[Plain-text document sources]

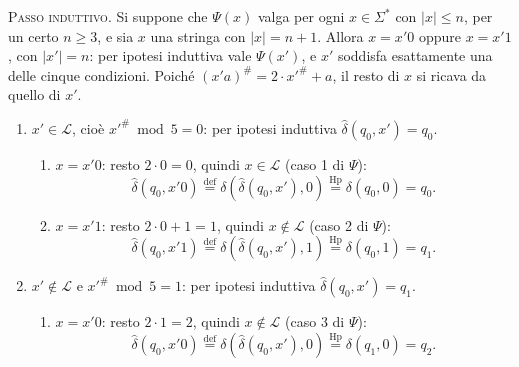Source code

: \documentclass[a4paper, 11pt, oneside]{book}
\theoremstyle{formale}
\begin{document}
    \textsc{Passo induttivo}. Si suppone che $\Psi(x)$ valga per ogni $x \in \Sigma^*$ con
    $|x| \leq n$, per un certo $n \geq 3$, e sia $x$ una stringa con $|x| = n + 1$. Allora
    $x = x'0$ oppure $x = x'1$, con $|x'| = n$: per ipotesi induttiva vale $\Psi(x')$, e
    $x'$ soddisfa esattamente una delle cinque condizioni. Poich\'e
    $(x'a)^\# = 2 \cdot x'^\# + a$, il resto di $x$ si ricava da quello di $x'$.
    \begin{enumerate}
        \item $x' \in \mathcal{L}$, cio\`e $x'^\# \bmod 5 = 0$: per ipotesi induttiva
            $\hat{\delta}(q_0, x') = q_0$.
            \begin{enumerate}[label=\arabic{enumi}\alph*.]
                \item $x = x'0$: resto $2 \cdot 0 = 0$, quindi $x \in \mathcal{L}$ (caso 1
                    di $\Psi$):
                    \begin{equation*}
                        \hat{\delta}(q_0, x'0)
                        \overset{\text{def}}{=} \delta(\hat{\delta}(q_0, x'), 0)
                        \overset{\text{Hp}}{=} \delta(q_0, 0) = q_0.
                    \end{equation*}
                \item $x = x'1$: resto $2 \cdot 0 + 1 = 1$, quindi $x \notin \mathcal{L}$
                    (caso 2 di $\Psi$):
                    \begin{equation*}
                        \hat{\delta}(q_0, x'1)
                        \overset{\text{def}}{=} \delta(\hat{\delta}(q_0, x'), 1)
                        \overset{\text{Hp}}{=} \delta(q_0, 1) = q_1.
                    \end{equation*}
            \end{enumerate}
        \item $x' \notin \mathcal{L}$ e $x'^\# \bmod 5 = 1$: per ipotesi induttiva
            $\hat{\delta}(q_0, x') = q_1$.
            \begin{enumerate}[label=\arabic{enumi}\alph*.]
                \item $x = x'0$: resto $2 \cdot 1 = 2$, quindi $x \notin \mathcal{L}$ (caso
                    3 di $\Psi$):
                    \begin{equation*}
                        \hat{\delta}(q_0, x'0)
                        \overset{\text{def}}{=} \delta(\hat{\delta}(q_0, x'), 0)
                        \overset{\text{Hp}}{=} \delta(q_1, 0) = q_2.
                    \end{equation*}

\end{enumerate}
\end{enumerate}
\end{document}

### What is required
The copy should match the records above exactly, except that pictures are dropped.

### Answer section
Source code

: \documentclass[a4paper, 11pt, oneside]{book}
\theoremstyle{formale}
\begin{document}
    \textsc{Passo induttivo}. Si suppone che $\Psi(x)$ valga per ogni $x \in \Sigma^*$ con
    $|x| \leq n$, per un certo $n \geq 3$, e sia $x$ una stringa con $|x| = n + 1$. Allora
    $x = x'0$ oppure $x = x'1$, con $|x'| = n$: per ipotesi induttiva vale $\Psi(x')$, e
    $x'$ soddisfa esattamente una delle cinque condizioni. Poich\'e
    $(x'a)^\# = 2 \cdot x'^\# + a$, il resto di $x$ si ricava da quello di $x'$.
    \begin{enumerate}
        \item $x' \in \mathcal{L}$, cio\`e $x'^\# \bmod 5 = 0$: per ipotesi induttiva
            $\hat{\delta}(q_0, x') = q_0$.
            \begin{enumerate}[label=\arabic{enumi}\alph*.]
                \item $x = x'0$: resto $2 \cdot 0 = 0$, quindi $x \in \mathcal{L}$ (caso 1
                    di $\Psi$):
                    \begin{equation*}
                        \hat{\delta}(q_0, x'0)
                        \overset{\text{def}}{=} \delta(\hat{\delta}(q_0, x'), 0)
                        \overset{\text{Hp}}{=} \delta(q_0, 0) = q_0.
                    \end{equation*}
                \item $x = x'1$: resto $2 \cdot 0 + 1 = 1$, quindi $x \notin \mathcal{L}$
                    (caso 2 di $\Psi$):
                    \begin{equation*}
                        \hat{\delta}(q_0, x'1)
                        \overset{\text{def}}{=} \delta(\hat{\delta}(q_0, x'), 1)
                        \overset{\text{Hp}}{=} \delta(q_0, 1) = q_1.
                    \end{equation*}
            \end{enumerate}
        \item $x' \notin \mathcal{L}$ e $x'^\# \bmod 5 = 1$: per ipotesi induttiva
            $\hat{\delta}(q_0, x') = q_1$.
            \begin{enumerate}[label=\arabic{enumi}\alph*.]
                \item $x = x'0$: resto $2 \cdot 1 = 2$, quindi $x \notin \mathcal{L}$ (caso
                    3 di $\Psi$):
                    \begin{equation*}
                        \hat{\delta}(q_0, x'0)
                        \overset{\text{def}}{=} \delta(\hat{\delta}(q_0, x'), 0)
                        \overset{\text{Hp}}{=} \delta(q_1, 0) = q_2.
                    \end{equation*}

\end{enumerate}
\end{enumerate}
\end{document}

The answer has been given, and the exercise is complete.